Your reply should repeat all records verbatim and contain no images.

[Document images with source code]
........
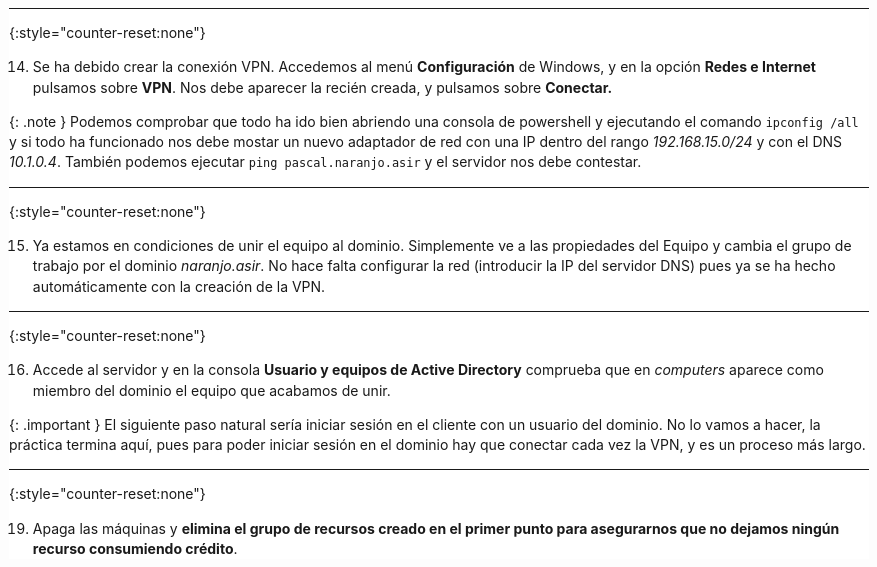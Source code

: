 ___

{:style="counter-reset:none"}

14.	Se ha debido crear la conexión VPN. Accedemos al menú **Configuración** de Windows, y en la opción **Redes e Internet** pulsamos sobre **VPN**. Nos debe aparecer la recién creada, y pulsamos sobre **Conectar.**

{: .note }
Podemos comprobar que todo ha ido bien abriendo una consola de powershell y ejecutando el comando `ipconfig /all` y si todo ha funcionado nos debe mostar un nuevo adaptador de red con una IP dentro del rango *192.168.15.0/24* y con el DNS *10.1.0.4*. También podemos ejecutar `ping pascal.naranjo.asir` y el servidor nos debe contestar.

___

{:style="counter-reset:none"}

15.	Ya estamos en condiciones de unir el equipo al dominio. Simplemente ve a las propiedades del Equipo y cambia el grupo de trabajo por el dominio *naranjo.asir*. No hace falta configurar la red (introducir la IP del servidor DNS) pues ya se ha hecho automáticamente con la creación de la VPN.

___

{:style="counter-reset:none"}

16.	Accede al servidor y en la consola **Usuario y equipos de Active Directory** comprueba que en *computers* aparece como miembro del dominio el equipo que acabamos de unir.

{: .important }
El siguiente paso natural sería iniciar sesión en el cliente con un usuario del dominio. No lo vamos a hacer, la práctica termina aquí, pues para poder iniciar sesión en el dominio hay que conectar cada vez la VPN, y es un proceso más largo.

___

{:style="counter-reset:none"}

19.	Apaga las máquinas y **elimina el grupo de recursos creado en el primer punto para asegurarnos que no dejamos ningún recurso consumiendo crédito**.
........
**Output of the task**
Source code

: ___

{:style="counter-reset:none"}

14.	Se ha debido crear la conexión VPN. Accedemos al menú **Configuración** de Windows, y en la opción **Redes e Internet** pulsamos sobre **VPN**. Nos debe aparecer la recién creada, y pulsamos sobre **Conectar.**

{: .note }
Podemos comprobar que todo ha ido bien abriendo una consola de powershell y ejecutando el comando `ipconfig /all` y si todo ha funcionado nos debe mostar un nuevo adaptador de red con una IP dentro del rango *192.168.15.0/24* y con el DNS *10.1.0.4*. También podemos ejecutar `ping pascal.naranjo.asir` y el servidor nos debe contestar.

___

{:style="counter-reset:none"}

15.	Ya estamos en condiciones de unir el equipo al dominio. Simplemente ve a las propiedades del Equipo y cambia el grupo de trabajo por el dominio *naranjo.asir*. No hace falta configurar la red (introducir la IP del servidor DNS) pues ya se ha hecho automáticamente con la creación de la VPN.

___

{:style="counter-reset:none"}

16.	Accede al servidor y en la consola **Usuario y equipos de Active Directory** comprueba que en *computers* aparece como miembro del dominio el equipo que acabamos de unir.

{: .important }
El siguiente paso natural sería iniciar sesión en el cliente con un usuario del dominio. No lo vamos a hacer, la práctica termina aquí, pues para poder iniciar sesión en el dominio hay que conectar cada vez la VPN, y es un proceso más largo.

___

{:style="counter-reset:none"}

19.	Apaga las máquinas y **elimina el grupo de recursos creado en el primer punto para asegurarnos que no dejamos ningún recurso consumiendo crédito**.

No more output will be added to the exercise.